Understanding Value

by seanlow on March 1, 2017

We only buy things if we think they are worth more (or at least as much) as we have to pay for them. For our purposes today, we will focus on money transactions. Value can be delivered with attention, timely decisions, etc., but it is just easier to make it all about the Benjamins.

Here is the overarching concept for creative businesses: absolute value does not matter nearly as much as timing of value delivery with payment. Chew on that one for a while.

I have written about value delivery many times starting back in 2013. My goal here is to set out the framework for everyone to understand why it matters so much and when you get it wrong (or, worse, ignore the concept) you literally shoot your art and your creative business in the foot. Every time.

Absolute value delivery is what you think it is. You buy a bar of soap for a dollar and it is worth a dollar and ten cents to you. Awesomeness. And for contemporaneous transactions, absolute value and timing of value delivery are the same. You pay for the soap and then in pretty short order you use the soap.   If you like everything about the soap – how it smells, how long it lasts, what it makes your skin feel like – you will probably buy the same soap again. Value cycle repeats itself.

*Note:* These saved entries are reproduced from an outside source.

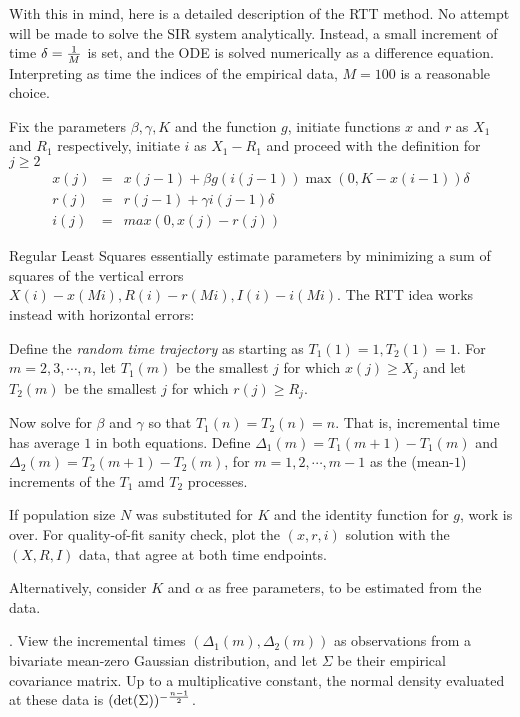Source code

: \documentclass{article}
\begin{document}
{\bigskip

With this in mind, here is a detailed description of the RTT method. No attempt will be made to solve the SIR system analytically. Instead, a small increment of time $\delta={1 \over M}$ is set, and the ODE is solved numerically as a difference equation. Interpreting as time the indices of the empirical data, $M=100$ is a reasonable choice.

Fix the parameters $\beta, \gamma, K$ and the function $g$, initiate functions $x$ and $r$ as $X_1$ and $R_1$ respectively, initiate $i$ as $X_1-R_1$ and proceed with the definition for $j \ge 2$
\begin{eqnarray}
x(j)&=&x(j-1)+\beta g(i(j-1))\max(0,K-x(i-1)) \delta \nonumber \\
r(j)&=&r(j-1)+\gamma i(j-1) \delta \nonumber \\
i(j)&=&max(0,x(j)-r(j)) \label{thesolution}
\end{eqnarray}

Regular Least Squares essentially estimate parameters by minimizing a sum of squares of the vertical errors $X(i)-x(M i), R(i)-r(M i), I(i)-i(M i)$. The RTT idea works instead with horizontal errors:

\bigskip

Define the {\em random time trajectory} as starting as $T_1(1)=1, T_2(1)=1$. For $m=2,3,\cdots,n$, let $T_1(m)$ be the smallest $j$ for which $x(j) \ge X_j$ and let $T_2(m)$ be the smallest $j$ for which $r(j) \ge R_j$.

Now solve for $\beta$ and $\gamma$ so that $T_1(n)=T_2(n)=n$. That is, incremental time has average $1$ in both equations. Define $\Delta_1(m)=T_1(m+1)-T_1(m)$ and $\Delta_2(m)=T_2(m+1)-T_2(m)$, for $m=1, 2, \cdots,m-1$ as the (mean-$1$) increments of the $T_1$ amd $T_2$ processes.

\bigskip

If population size $N$ was substituted for $K$ and the identity function for $g$, work is over. For quality-of-fit sanity check, plot the $(x,r,i)$ solution with the $(X,R,I)$ data, that agree at both time endpoints.

Alternatively, consider $K$ and $\alpha$ as free parameters, to be estimated from the data. 

\bigskip

. View the incremental times \linebreak $(\Delta_1(m),\Delta_2(m))$ as observations from a bivariate mean-zero Gaussian distribution, and let $\Sigma$ be their empirical covariance matrix. Up to a multiplicative constant, the normal density evaluated at these data is $(\det(\Sigma))^{-{{n-1} \over 2}}$.

}
\end{document}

Creative businesses do not work that way though. Why? The cycle is over an extended period of time. Most creative businesses measure client projects in months, if not years. As the value cycle stretches, timing of value delivery and payment takes over as the main driver far more than absolute value.

For those of you who live in colder climates and have young children, how much would you pay for cable/internet access during wintertime (say beginning mid-November to mid-March)? What about when the weather is nice and you want them outside and off their electronics? Some easy math. Say you would pay $160/month for the four winterish months but do not want to pay anything for the spring, summer and early fall months. Your value is $640/yr. Now say the cable company charges you $50/month for your cable/internet. You only have to pay $600/yr. Huge win, right? $40 extra dollars in value! Not so fast.

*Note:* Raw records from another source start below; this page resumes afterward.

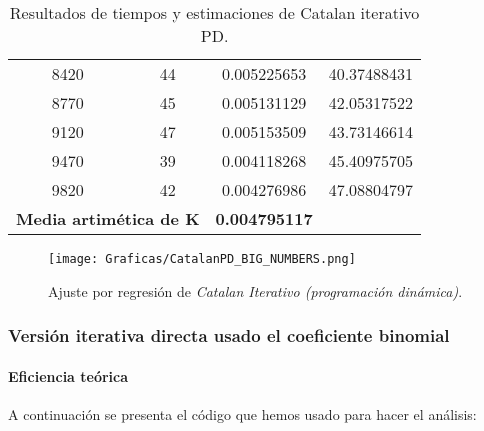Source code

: \documentclass[a4paper,12pt]{article} %
\begin{document}
\begin{table}[H]
{\begin{tabular}{|c|c|c|c|}
			8420                                               & 44                   & 0.005225653              & 40.37488431                                          \\
			8770                                               & 45                   & 0.005131129              & 42.05317522                                          \\
			9120                                               & 47                   & 0.005153509              & 43.73146614                                          \\
			9470                                               & 39                   & 0.004118268              & 45.40975705                                          \\
			9820                                               & 42                   & 0.004276986              & 47.08804797                                          \\
			\hline
			\multicolumn{2}{l}{\textbf{Media artimética de K}} & \textbf{0.004795117}                                                                                   \\
			\hline
		\end{tabular}
	}
	\caption{Resultados de tiempos y estimaciones de Catalan iterativo PD.}
	\label{tab:tiempos}
\end{table}

\begin{figure}[H]
	\centering
	\texttt{[image: Graficas/CatalanPD\_BIG\_NUMBERS.png]}
	\caption{Ajuste por regresión de \textit{Catalan Iterativo (programación dinámica)}.}
\end{figure}

\subsubsection{Versión iterativa directa usado el coeficiente binomial}

\paragraph{Eficiencia teórica}

A continuación se presenta el código que hemos usado para hacer el análisis:
\end{document}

You feel amazing to only have to pay $50 to get $160 of value in January, but you are mad mad mad to write the check in July when you want everyone outside. Absolute value is outweighed by value delivery. If you have enough mad mad mad months of feeling short-changed, you forget about the overall value you have actually received. Translation: you feel ripped off more than you acknowledge the great deal you actually got.

Of course, behemoth cable companies need to standardize billing to be efficient so they cannot have surge pricing ala Uber and they rely on the fact that you are not going to give up your cable/internet when you do not really need it because you want it there when you do. They literally do not care about the mad mad mad months because they know you are not going anywhere.

Your creative business is not the cable company though and your clients are awful at assessing absolute value.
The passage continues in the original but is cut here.